In essence, these regulations aim to make financial institutions responsible for preventing and detecting activities involving money laundering and financing of terrorism by monitoring three aspects: the receipt of deposits or transfers, processing them, and sending them into the economy as legitimate funds.
It should be pointed out that the institutions subject to these regulations will not find things easy. The regulations are complex, difficult to implement, and costly, in particular for small financial institutions with little experience in international finance.
One of the requirements of these regulations is that banks and other financial institutions are under the obligation to set up a special internal structure, the "Comprehensive Risk Administration System (SIAR LC/FT after its initials in Spanish).
The new regulations require that all a bank's personnel, from the doorman to the president, "know" its customers and its customers' customers, which includes knowing what kind of business it is and where its managers, shareholders, suppliers and partners are from. It also means knowing where a transfer comes from and where it is going.
In order to comply with these regulations, it is essential that all personnel be trained in and committed to their application. Each employee, be he an executive or a teller, is a "risk factor," both for himself and for the bank.
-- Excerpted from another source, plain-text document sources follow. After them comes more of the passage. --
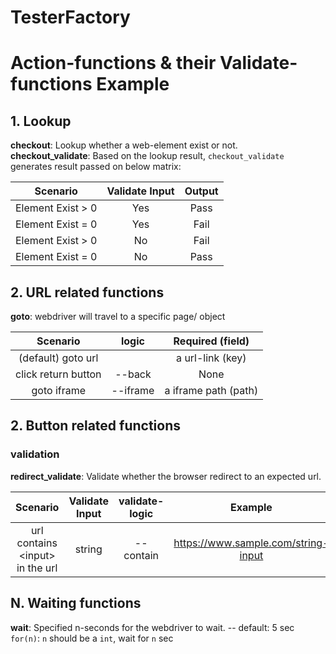 # TesterFactory

# Action-functions & their Validate-functions Example

## 1. Lookup

**checkout**: Lookup whether a web-element exist or not.  
**checkout_validate**: Based on the lookup result, `checkout_validate` generates result passed on below matrix:

|     Scenario      | Validate Input | Output |
| :---------------: | :------------: | :----: |
| Element Exist > 0 |      Yes       |  Pass  |
| Element Exist = 0 |      Yes       |  Fail  |
| Element Exist > 0 |       No       |  Fail  |
| Element Exist = 0 |       No       |  Pass  |

## 2. URL related functions

**goto**: webdriver will travel to a specific page/ object

|      Scenario       |  logic   |   Required (field)   |
| :-----------------: | :------: | :------------------: |
| (default) goto url  |          |   a url-link (key)   |
| click return button |  --back  |         None         |
|     goto iframe     | --iframe | a iframe path (path) |

## 2. Button related functions

### validation

**redirect_validate**: Validate whether the browser redirect to an expected url.

|             Scenario             | Validate Input | validate-logic |               Example               | Output |
| :------------------------------: | :------------: | :------------: | :---------------------------------: | :----: |
| url contains \<input> in the url |     string     |   --contain    | https://www.sample.com/string-input |  Pass  |

## N. Waiting functions

**wait**: Specified n-seconds for the webdriver to wait.
-- default: 5 sec
`for(n)`: `n` should be a `int`, wait for `n` sec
Failure to comply with these regulations could result in a prison sentence for those responsible or even the closure of the bank.
The regulations imply new, complicated procedures and controls that mean a sweeping change in the "culture" of financial institutions.
Recently, a Venezuelan financial institution was fined $10 million by the US authorities for what could be interpreted as an error committed in good faith when it accepted a deposit from a customer who turned out to be a drug trafficker. In this case, the fine was "only" US$10 million, but the example should serve as a warning for the owners and administrators of Venezuelan financial institutions on the importance of and the risks implicit in the new Sudeban regulations.